What to do. The finished copy should hold every entry exactly as given, and no pictures.

------ Given data ------

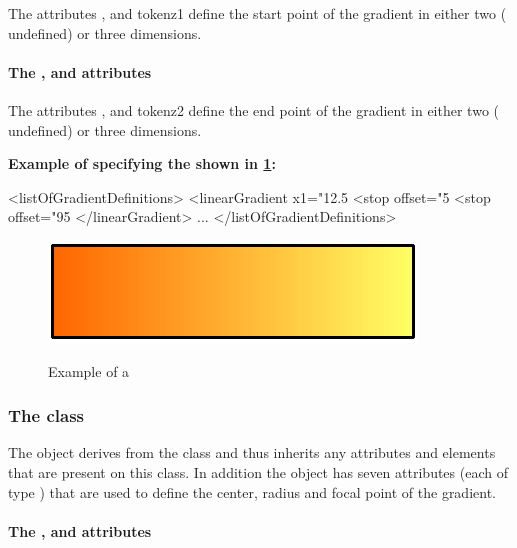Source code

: The attributes ,  and token{z1} define the start point of the gradient in either two ( undefined) or three dimensions.

\paragraph{The \fixttspace{}, \fixttspace{} and \fixttspace{} attributes}

The attributes ,  and token{z2} define the end point of the gradient in either two ( undefined) or three dimensions.



{
  {\bf
Example of specifying the \LinearGradient shown in \ref{fig:lingrad}:
}
}
{\footnotesize
\begin{example}
<listOfGradientDefinitions>
  <linearGradient x1="12.5%
    <stop offset="5%
    <stop offset="95%
  </linearGradient>
        ...
</listOfGradientDefinitions>
\end{example}
}

\begin{figure}[h!]
  \centering
  \includegraphics[scale=0.5]{figures/lingrad01.pdf}\\
  \caption{Example of a \LinearGradient}
  \label{fig:lingrad}
\end{figure}


\subsubsection{The  class}
\label{radialgradient-class}


The \RadialGradient object derives from the \GradientBase class and thus
inherits any attributes and elements that are present on this class.
In addition the \RadialGradient object has seven attributes (each of type \RelAbsVector) that are used to define the center, radius and focal point of the gradient.



\paragraph{The \fixttspace{}, \fixttspace{} and \fixttspace{} attributes}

------

Solution below.
Source code

: The attributes ,  and token{z1} define the start point of the gradient in either two ( undefined) or three dimensions.

\paragraph{The \fixttspace{}, \fixttspace{} and \fixttspace{} attributes}

The attributes ,  and token{z2} define the end point of the gradient in either two ( undefined) or three dimensions.



{
  {\bf
Example of specifying the \LinearGradient shown in \ref{fig:lingrad}:
}
}
{\footnotesize
\begin{example}
<listOfGradientDefinitions>
  <linearGradient x1="12.5%
    <stop offset="5%
    <stop offset="95%
  </linearGradient>
        ...
</listOfGradientDefinitions>
\end{example}
}

\begin{figure}[h!]
  \centering
  \includegraphics[scale=0.5]{figures/lingrad01.pdf}\\
  \caption{Example of a \LinearGradient}
  \label{fig:lingrad}
\end{figure}


\subsubsection{The  class}
\label{radialgradient-class}


The \RadialGradient object derives from the \GradientBase class and thus
inherits any attributes and elements that are present on this class.
In addition the \RadialGradient object has seven attributes (each of type \RelAbsVector) that are used to define the center, radius and focal point of the gradient.



\paragraph{The \fixttspace{}, \fixttspace{} and \fixttspace{} attributes}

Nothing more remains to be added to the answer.